What is in practice an anticausal filter?

Question

Could someone enlighten me about anticausal filters? Actually, I'm trying to understand why the function $\dfrac{1}{1-az}$ is the transfer function of a first order anticausal filter.

I think I understood why $\dfrac{1}{1-az^{-1}}$ is the transfer function of a first order causal filter : a first order causal filter is given by $$ y(n) = x(n) + ay(n-1) $$ and hence we can compute the output recursively and we obtain the impulse response $a^nu(n)$. Then the z-transform of this function is indeed $\dfrac{1}{1-az^{-1}}$.

But now for the anticausal filter I'm having doubts. A first order anticausal filter is given by $y(n) = x(n) + ay(n+1)$, right? Then how can I compute the outputs? Am I supposed to have an initial condition for some indice K and then applying the recursion in the decreasing way? Could someone give an example? I feel lost because it's the reverse case of the causal filter. And how can I get to the transfer function $\dfrac{1}{1-az}$?

Thanks a lot!

Marie

Answer 1

By definition,

A causal filter is a filter whose output depends only on past and present inputs.

The filter described by the difference equation $$ \tag{1} y[n] = x[n] + ay[n+1], $$ is not causal. Indeed, by repeated use of $(1)$, one can write

$$ \begin{align} y[n] &=x[n]+a(x[n+1]+ay[n+2])\\ &=x[n]+ax[n+1]+a^2y[n+2]\\ &=x[n]+ax[n+1]+a^2(x[n+2]+ay[n+3])\\ &=\cdots\\ \tag{2} &=\sum_{l=0}^{\infty}a^lx[n+l], \end{align} $$ i.e., the output at time $n$ depends on current and future input values. Equivalently, one can show that the impulse response of the system is

$$ h[n]=a^{-n}u[-n] $$

which has non-zero elements for $n<0$, whereas a causal impulse response has non-zero elements only for $n\geq0$.

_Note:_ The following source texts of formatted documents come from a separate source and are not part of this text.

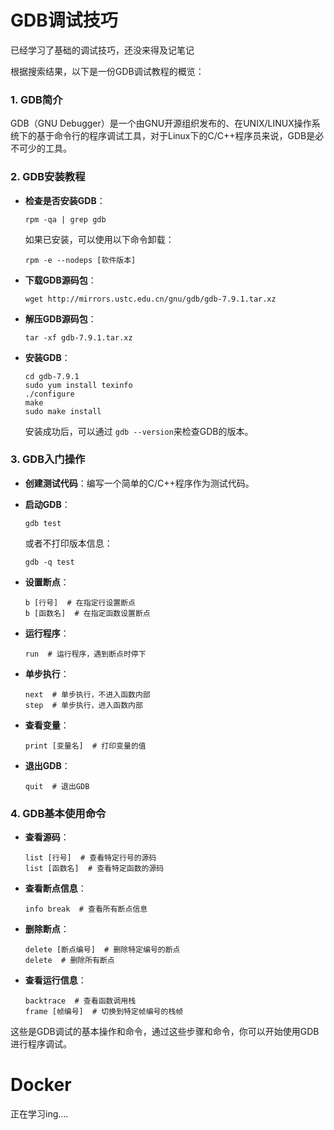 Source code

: # GDB调试技巧

已经学习了基础的调试技巧，还没来得及记笔记


根据搜索结果，以下是一份GDB调试教程的概览：

### 1. GDB简介

GDB（GNU Debugger）是一个由GNU开源组织发布的、在UNIX/LINUX操作系统下的基于命令行的程序调试工具，对于Linux下的C/C++程序员来说，GDB是必不可少的工具。

### 2. GDB安装教程

- **检查是否安装GDB**：

  ```shell
  rpm -qa | grep gdb
  ```

  如果已安装，可以使用以下命令卸载：
  ```shell
  rpm -e --nodeps [软件版本]
  ```
- **下载GDB源码包**：

  ```shell
  wget http://mirrors.ustc.edu.cn/gnu/gdb/gdb-7.9.1.tar.xz
  ```
- **解压GDB源码包**：

  ```shell
  tar -xf gdb-7.9.1.tar.xz
  ```
- **安装GDB**：

  ```shell
  cd gdb-7.9.1
  sudo yum install texinfo
  ./configure
  make
  sudo make install
  ```

  安装成功后，可以通过 `gdb --version`来检查GDB的版本。

### 3. GDB入门操作

- **创建测试代码**：编写一个简单的C/C++程序作为测试代码。
- **启动GDB**：

  ```shell
  gdb test
  ```

  或者不打印版本信息：
  ```shell
  gdb -q test
  ```
- **设置断点**：

  ```shell
  b [行号]  # 在指定行设置断点
  b [函数名]  # 在指定函数设置断点
  ```
- **运行程序**：

  ```shell
  run  # 运行程序，遇到断点时停下
  ```
- **单步执行**：

  ```shell
  next  # 单步执行，不进入函数内部
  step  # 单步执行，进入函数内部
  ```
- **查看变量**：

  ```shell
  print [变量名]  # 打印变量的值
  ```
- **退出GDB**：

  ```shell
  quit  # 退出GDB
  ```

### 4. GDB基本使用命令

- **查看源码**：
  ```shell
  list [行号]  # 查看特定行号的源码
  list [函数名]  # 查看特定函数的源码
  ```
- **查看断点信息**：
  ```shell
  info break  # 查看所有断点信息
  ```
- **删除断点**：
  ```shell
  delete [断点编号]  # 删除特定编号的断点
  delete  # 删除所有断点
  ```
- **查看运行信息**：
  ```shell
  backtrace  # 查看函数调用栈
  frame [帧编号]  # 切换到特定帧编号的栈帧
  ```

这些是GDB调试的基本操作和命令，通过这些步骤和命令，你可以开始使用GDB进行程序调试。

# Docker

正在学习ing....
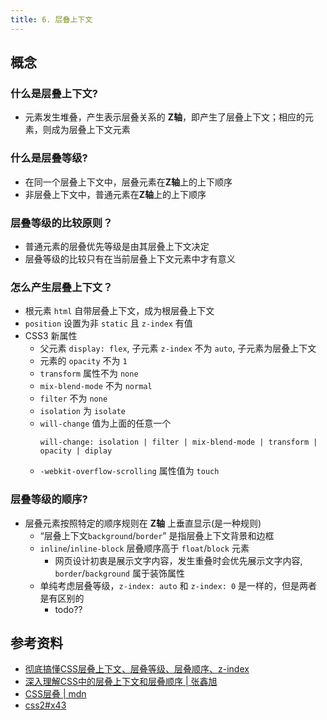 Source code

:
 ```yaml
---
title: 6. 层叠上下文
---
```


## 概念
### 什么是层叠上下文?
- 元素发生堆叠，产生表示层叠关系的 **Z轴**，即产生了层叠上下文；相应的元素，则成为层叠上下文元素

### 什么是层叠等级?
- 在同一个层叠上下文中，层叠元素在**Z轴**上的上下顺序
- 非层叠上下文中，普通元素在**Z轴**上的上下顺序

### 层叠等级的比较原则？
- 普通元素的层叠优先等级是由其层叠上下文决定
- 层叠等级的比较只有在当前层叠上下文元素中才有意义

### 怎么产生层叠上下文？
- 根元素 `html` 自带层叠上下文，成为根层叠上下文
- `position` 设置为非 `static` 且 `z-index` 有值
- CSS3 新属性
    - 父元素 `display: flex`, 子元素 `z-index` 不为 `auto`, 子元素为层叠上下文
    - 元素的 `opacity` 不为 `1`
    - `transform` 属性不为 `none`
    - `mix-blend-mode` 不为 `normal`
    - `filter` 不为 `none`
    - `isolation` 为 `isolate`
    - `will-change` 值为上面的任意一个
        ```
        will-change: isolation | filter | mix-blend-mode | transform | opacity | diplay
        ```
    - `-webkit-overflow-scrolling` 属性值为 `touch`

### 层叠等级的顺序?
- 层叠元素按照特定的顺序规则在 **Z轴** 上垂直显示(是一种规则)
    - “层叠上下文`background`/`border`” 是指层叠上下文背景和边框
    - `inline`/`inline-block` 层叠顺序高于 `float`/`block` 元素
        - 网页设计初衷是展示文字内容，发生重叠时会优先展示文字内容, `border`/`background` 属于装饰属性
    - 单纯考虑层叠等级，`z-index: auto` 和 `z-index: 0` 是一样的，但是两者是有区别的
        - todo??

## 参考资料
- [彻底搞懂CSS层叠上下文、层叠等级、层叠顺序、z-index](https://mp.weixin.qq.com/s/16-Ubn2dNqa0vLNqlO1x3w)
- [深入理解CSS中的层叠上下文和层叠顺序 | 张鑫旭](https://www.zhangxinxu.com/wordpress/2016/01/understand-css-stacking-context-order-z-index/)
- [CSS层叠 | mdn](https://developer.mozilla.org/zh-CN/docs/Web/CSS/Cascade)
- [css2#x43](https://drafts.csswg.org/css2/visuren.html#x43)
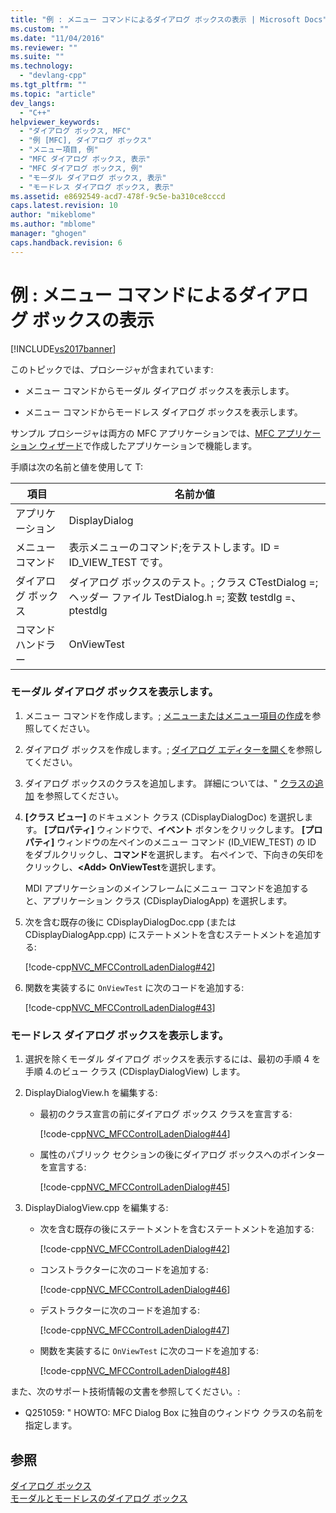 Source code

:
 ```yaml
---
title: "例 : メニュー コマンドによるダイアログ ボックスの表示 | Microsoft Docs"
ms.custom: ""
ms.date: "11/04/2016"
ms.reviewer: ""
ms.suite: ""
ms.technology: 
  - "devlang-cpp"
ms.tgt_pltfrm: ""
ms.topic: "article"
dev_langs: 
  - "C++"
helpviewer_keywords: 
  - "ダイアログ ボックス, MFC"
  - "例 [MFC], ダイアログ ボックス"
  - "メニュー項目, 例"
  - "MFC ダイアログ ボックス, 表示"
  - "MFC ダイアログ ボックス, 例"
  - "モーダル ダイアログ ボックス, 表示"
  - "モードレス ダイアログ ボックス, 表示"
ms.assetid: e8692549-acd7-478f-9c5e-ba310ce8cccd
caps.latest.revision: 10
author: "mikeblome"
ms.author: "mblome"
manager: "ghogen"
caps.handback.revision: 6
---
```

# 例 : メニュー コマンドによるダイアログ ボックスの表示
[!INCLUDE[vs2017banner](../assembler/inline/includes/vs2017banner.md)]

このトピックでは、プロシージャが含まれています:  
  
-   メニュー コマンドからモーダル ダイアログ ボックスを表示します。  
  
-   メニュー コマンドからモードレス ダイアログ ボックスを表示します。  
  
 サンプル プロシージャは両方の MFC アプリケーションでは、[MFC アプリケーション ウィザード](../Topic/MFC%20Application%20Wizard.md)で作成したアプリケーションで機能します。  
  
 手順は次の名前と値を使用して T:  
  
|項目|名前か値|  
|--------|----------|  
|アプリケーション|DisplayDialog|  
|メニュー コマンド|表示メニューのコマンド;をテストします。ID \= ID\_VIEW\_TEST です。|  
|ダイアログ ボックス|ダイアログ ボックスのテスト。; クラス CTestDialog \=; ヘッダー ファイル TestDialog.h \=; 変数 testdlg \=、ptestdlg|  
|コマンド ハンドラー|OnViewTest|  
  
### モーダル ダイアログ ボックスを表示します。  
  
1.  メニュー コマンドを作成します。; [メニューまたはメニュー項目の作成](../windows/creating-a-menu.md)を参照してください。  
  
2.  ダイアログ ボックスを作成します。; [ダイアログ エディターを開く](../mfc/creating-a-new-dialog-box.md)を参照してください。  
  
3.  ダイアログ ボックスのクラスを追加します。  詳細については、" [クラスの追加](../Topic/Adding%20a%20Class%20\(Visual%20C++\).md) を参照してください。  
  
4.  **\[クラス ビュー\]** のドキュメント クラス \(CDisplayDialogDoc\) を選択します。  **\[プロパティ\]** ウィンドウで、**イベント** ボタンをクリックします。  **\[プロパティ\]** ウィンドウの左ペインのメニュー コマンド \(ID\_VIEW\_TEST\) の ID をダブルクリックし、**コマンド**を選択します。  右ペインで、下向きの矢印をクリックし、**\<Add\> OnViewTest**を選択します。  
  
     MDI アプリケーションのメインフレームにメニュー コマンドを追加すると、アプリケーション クラス \(CDisplayDialogApp\) を選択します。  
  
5.  次を含む既存の後に CDisplayDialogDoc.cpp \(または CDisplayDialogApp.cpp\) にステートメントを含むステートメントを追加する:  
  
     [!code-cpp[NVC_MFCControlLadenDialog#42](../mfc/codesnippet/CPP/example-displaying-a-dialog-box-via-a-menu-command_1.cpp)]  
  
6.  関数を実装するに `OnViewTest` に次のコードを追加する:  
  
     [!code-cpp[NVC_MFCControlLadenDialog#43](../mfc/codesnippet/CPP/example-displaying-a-dialog-box-via-a-menu-command_2.cpp)]  
  
### モードレス ダイアログ ボックスを表示します。  
  
1.  選択を除くモーダル ダイアログ ボックスを表示するには、最初の手順 4 を手順 4.のビュー クラス \(CDisplayDialogView\) します。  
  
2.  DisplayDialogView.h を編集する:  
  
    -   最初のクラス宣言の前にダイアログ ボックス クラスを宣言する:  
  
         [!code-cpp[NVC_MFCControlLadenDialog#44](../mfc/codesnippet/CPP/example-displaying-a-dialog-box-via-a-menu-command_3.h)]  
  
    -   属性のパブリック セクションの後にダイアログ ボックスへのポインターを宣言する:  
  
         [!code-cpp[NVC_MFCControlLadenDialog#45](../mfc/codesnippet/CPP/example-displaying-a-dialog-box-via-a-menu-command_4.h)]  
  
3.  DisplayDialogView.cpp を編集する:  
  
    -   次を含む既存の後にステートメントを含むステートメントを追加する:  
  
         [!code-cpp[NVC_MFCControlLadenDialog#42](../mfc/codesnippet/CPP/example-displaying-a-dialog-box-via-a-menu-command_1.cpp)]  
  
    -   コンストラクターに次のコードを追加する:  
  
         [!code-cpp[NVC_MFCControlLadenDialog#46](../mfc/codesnippet/CPP/example-displaying-a-dialog-box-via-a-menu-command_5.cpp)]  
  
    -   デストラクターに次のコードを追加する:  
  
         [!code-cpp[NVC_MFCControlLadenDialog#47](../mfc/codesnippet/CPP/example-displaying-a-dialog-box-via-a-menu-command_6.cpp)]  
  
    -   関数を実装するに `OnViewTest` に次のコードを追加する:  
  
         [!code-cpp[NVC_MFCControlLadenDialog#48](../mfc/codesnippet/CPP/example-displaying-a-dialog-box-via-a-menu-command_7.cpp)]  
  
 また、次のサポート技術情報の文書を参照してください。:  
  
-   Q251059: " HOWTO: MFC Dialog Box に独自のウィンドウ クラスの名前を指定します。  
  
## 参照  
 [ダイアログ ボックス](../mfc/dialog-boxes.md)   
 [モーダルとモードレスのダイアログ ボックス](../mfc/modal-and-modeless-dialog-boxes.md) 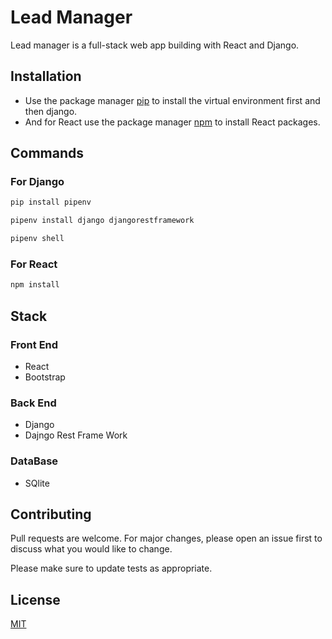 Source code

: # Lead Manager

Lead manager is a full-stack web app building with React and Django.

## Installation

- Use the package manager [pip](https://pip.pypa.io/en/stable/) to install the virtual environment first and then django.
- And for React use the package manager [npm]() to install React packages.

## Commands

### For Django

```bash
pip install pipenv
```

```bash
pipenv install django djangorestframework
```

```bash
pipenv shell
```

### For React

```bash
npm install
```

## Stack

### Front End

- React
- Bootstrap

### Back End

- Django
- Dajngo Rest Frame Work

### DataBase

- SQlite

## Contributing

Pull requests are welcome. For major changes, please open an issue first to discuss what you would like to change.

Please make sure to update tests as appropriate.

## License

[MIT](https://choosealicense.com/licenses/mit/)
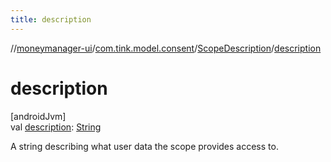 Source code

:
 ```yaml
---
title: description
---
```

//[moneymanager-ui](../../../index.html)/[com.tink.model.consent](../index.html)/[ScopeDescription](index.html)/[description](description.html)



# description



[androidJvm]\
val [description](description.html): [String](https://kotlinlang.org/api/latest/jvm/stdlib/kotlin/-string/index.html)



A string describing what user data the scope provides access to.




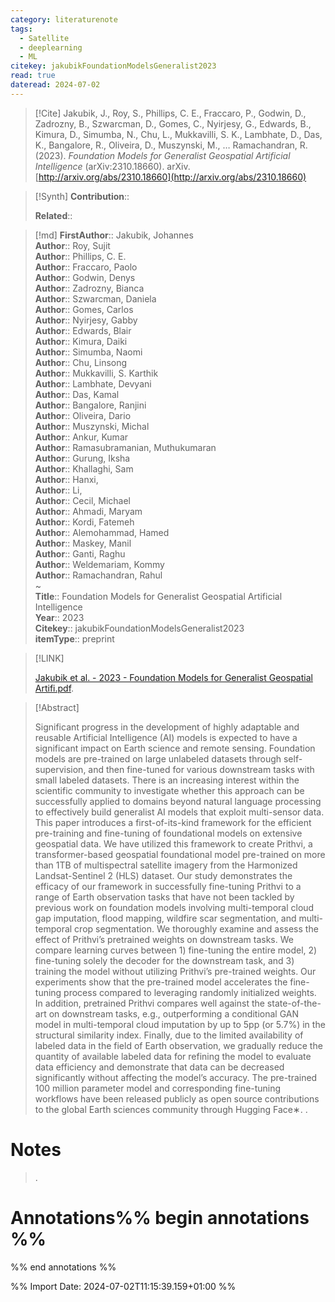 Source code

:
 ```yaml
---
category: literaturenote
tags:
  - Satellite
  - deeplearning
  - ML
citekey: jakubikFoundationModelsGeneralist2023
read: true
dateread: 2024-07-02
---
```


> [!Cite]
> Jakubik, J., Roy, S., Phillips, C. E., Fraccaro, P., Godwin, D., Zadrozny, B., Szwarcman, D., Gomes, C., Nyirjesy, G., Edwards, B., Kimura, D., Simumba, N., Chu, L., Mukkavilli, S. K., Lambhate, D., Das, K., Bangalore, R., Oliveira, D., Muszynski, M., … Ramachandran, R. (2023). _Foundation Models for Generalist Geospatial Artificial Intelligence_ (arXiv:2310.18660). arXiv. [http://arxiv.org/abs/2310.18660](http://arxiv.org/abs/2310.18660)

>[!Synth]
>**Contribution**:: 
>
>**Related**:: 
>

>[!md]
> **FirstAuthor**:: Jakubik, Johannes  
> **Author**:: Roy, Sujit  
> **Author**:: Phillips, C. E.  
> **Author**:: Fraccaro, Paolo  
> **Author**:: Godwin, Denys  
> **Author**:: Zadrozny, Bianca  
> **Author**:: Szwarcman, Daniela  
> **Author**:: Gomes, Carlos  
> **Author**:: Nyirjesy, Gabby  
> **Author**:: Edwards, Blair  
> **Author**:: Kimura, Daiki  
> **Author**:: Simumba, Naomi  
> **Author**:: Chu, Linsong  
> **Author**:: Mukkavilli, S. Karthik  
> **Author**:: Lambhate, Devyani  
> **Author**:: Das, Kamal  
> **Author**:: Bangalore, Ranjini  
> **Author**:: Oliveira, Dario  
> **Author**:: Muszynski, Michal  
> **Author**:: Ankur, Kumar  
> **Author**:: Ramasubramanian, Muthukumaran  
> **Author**:: Gurung, Iksha  
> **Author**:: Khallaghi, Sam  
> **Author**:: Hanxi,   
> **Author**:: Li,   
> **Author**:: Cecil, Michael  
> **Author**:: Ahmadi, Maryam  
> **Author**:: Kordi, Fatemeh  
> **Author**:: Alemohammad, Hamed  
> **Author**:: Maskey, Manil  
> **Author**:: Ganti, Raghu  
> **Author**:: Weldemariam, Kommy  
> **Author**:: Ramachandran, Rahul  
~    
> **Title**:: Foundation Models for Generalist Geospatial Artificial Intelligence  
> **Year**:: 2023   
> **Citekey**:: jakubikFoundationModelsGeneralist2023  
> **itemType**:: preprint    

> [!LINK] 
>
>  [Jakubik et al. - 2023 - Foundation Models for Generalist Geospatial Artifi.pdf](file://C:\Users\olley\Zotero\storage\WCGFSVPW\Jakubik%20et%20al.%20-%202023%20-%20Foundation%20Models%20for%20Generalist%20Geospatial%20Artifi.pdf).

> [!Abstract]
>
> Significant progress in the development of highly adaptable and reusable Artificial Intelligence (AI) models is expected to have a significant impact on Earth science and remote sensing. Foundation models are pre-trained on large unlabeled datasets through self-supervision, and then fine-tuned for various downstream tasks with small labeled datasets. There is an increasing interest within the scientific community to investigate whether this approach can be successfully applied to domains beyond natural language processing to effectively build generalist AI models that exploit multi-sensor data. This paper introduces a first-of-its-kind framework for the efficient pre-training and fine-tuning of foundational models on extensive geospatial data. We have utilized this framework to create Prithvi, a transformer-based geospatial foundational model pre-trained on more than 1TB of multispectral satellite imagery from the Harmonized Landsat-Sentinel 2 (HLS) dataset. Our study demonstrates the efficacy of our framework in successfully fine-tuning Prithvi to a range of Earth observation tasks that have not been tackled by previous work on foundation models involving multi-temporal cloud gap imputation, flood mapping, wildfire scar segmentation, and multi-temporal crop segmentation. We thoroughly examine and assess the effect of Prithvi’s pretrained weights on downstream tasks. We compare learning curves between 1) fine-tuning the entire model, 2) fine-tuning solely the decoder for the downstream task, and 3) training the model without utilizing Prithvi’s pre-trained weights. Our experiments show that the pre-trained model accelerates the fine-tuning process compared to leveraging randomly initialized weights. In addition, pretrained Prithvi compares well against the state-of-the-art on downstream tasks, e.g., outperforming a conditional GAN model in multi-temporal cloud imputation by up to 5pp (or 5.7%) in the structural similarity index. Finally, due to the limited availability of labeled data in the field of Earth observation, we gradually reduce the quantity of available labeled data for refining the model to evaluate data efficiency and demonstrate that data can be decreased significantly without affecting the model’s accuracy. The pre-trained 100 million parameter model and corresponding fine-tuning workflows have been released publicly as open source contributions to the global Earth sciences community through Hugging Face∗.
>.
> 
# Notes
>.


# Annotations%% begin annotations %%


%% end annotations %%

%% Import Date: 2024-07-02T11:15:39.159+01:00 %%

Now, it may appear that a non-causal filter is only a mathematical concept with no practical implementation as "one needs to know the future". In practice, a non-causal filter is implemented by introducing a sufficiently large delay. In particular, the system buffers the signal values $x[n],x[n+1],x[n+2],\cdots, x[n+D]$ where $D>0$ is the delay and computes the output $y[n]$ as $y[n]=\sum_{l=0}^{D}a^lx[n+l]$.

Note that with this approach:

1. The output $y[n]$ is computed when the signal $x[n+D]$ is available, i.e., the output is generated with a delay of $D$ samples.
2. From $(2)$, the output at a certain instant depends on all future input samples. For practical reasons, we have to consider only a finite number (equal to $D$) of future input samples. Therefore the value of $D$ not only affects the delay of the output but also the computation accuracy (larger $D$ will provide a more accurate approximation of the output, however, with a cost of increased delay).